As for no Right being absolute I'd disagree . A lot of the problems that we all have is defining exactly what a Right is (I speak of the term "right", not the specific activities or possibilities that it'd encompass). But for the most part the idea that a Right is not absolute is an error on the part of the courts, mainly because of their confusion when it comes to Rights & activities similar to Rights. (I also recommend Ari Armstrong’s What Are "Natural" Rights?)

"Yelling fire in a crowded theater" is perhaps the best example to demonstrate that a Right is not absolute. At least it's the most common. But what if "yelling fire" was not a Right per se? What if it only bore superficial resemblance to a Right? Another perhaps more clear example - Murder in most cases is wrong, yet self defense is usually considered an exception. What are the differences between the two? One is the unjustifiable taking of life, whereas the other is the justifiable taking of life. The two can happen with much the same method (a firearm for instance) but because of the intent & results they are treated differently. OS killing someone in cold blood is not a Right, but killing someone to save your own life is considered a right (in some if not most places in America). Would it be fair to say that the right to self defense is not absolute because murder is obviously immoral &/or illegal? No. We make distinctions between the two activities which bear on their surface similarities.

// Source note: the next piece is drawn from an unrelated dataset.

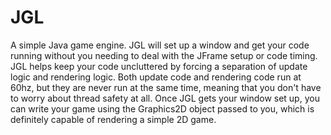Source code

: # JGL
A simple Java game engine. JGL will set up a window and get your code running without you needing to deal with the JFrame setup or code timing. JGL helps keep your code uncluttered by forcing a separation of update logic and rendering logic. Both update code and rendering code run at 60hz, but they are never run at the same time, meaning that you don't have to worry about thread safety at all. Once JGL gets your window set up, you can write your game using the Graphics2D object passed to you, which is definitely capable of rendering a simple 2D game.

Getting back to yelling fire in that crowded theater (you'd think it would have cleared out by now) we see that punishment for yelling fire unnecessarily is justified in the law. But would that extend to gagging people who entered the theater as a precaution against yelling fire? Could you say that since the right of free speech is not absolute then people's mouth may be duck taped to prevent them from yelling fire?

I think you may see where I'm going with this. What I'm speaking of is prior restraint as a guide to what rights are & how they may be treated. Punishment for an action that bears a resemblance to a right (yelling fire for example) is much much different than prior restraint based laws that prevent people from doing good or bad actions (gagging theater patrons).

So if you couple that with a very firm belief that the constitution does not provide exceptions to certain Rights, then you may be able to see how I can very adamantly refute the idea that the Right to arms is not absolute, or that there may be some instances when a little infringement is constitutionally permissible.
(For a more specific arguments here are two posts I did a while back on the subject; Concealed carry & prior restraint: why it's not like shouting fire in a crowded theater & Absolutism 101: Prior Restraint.)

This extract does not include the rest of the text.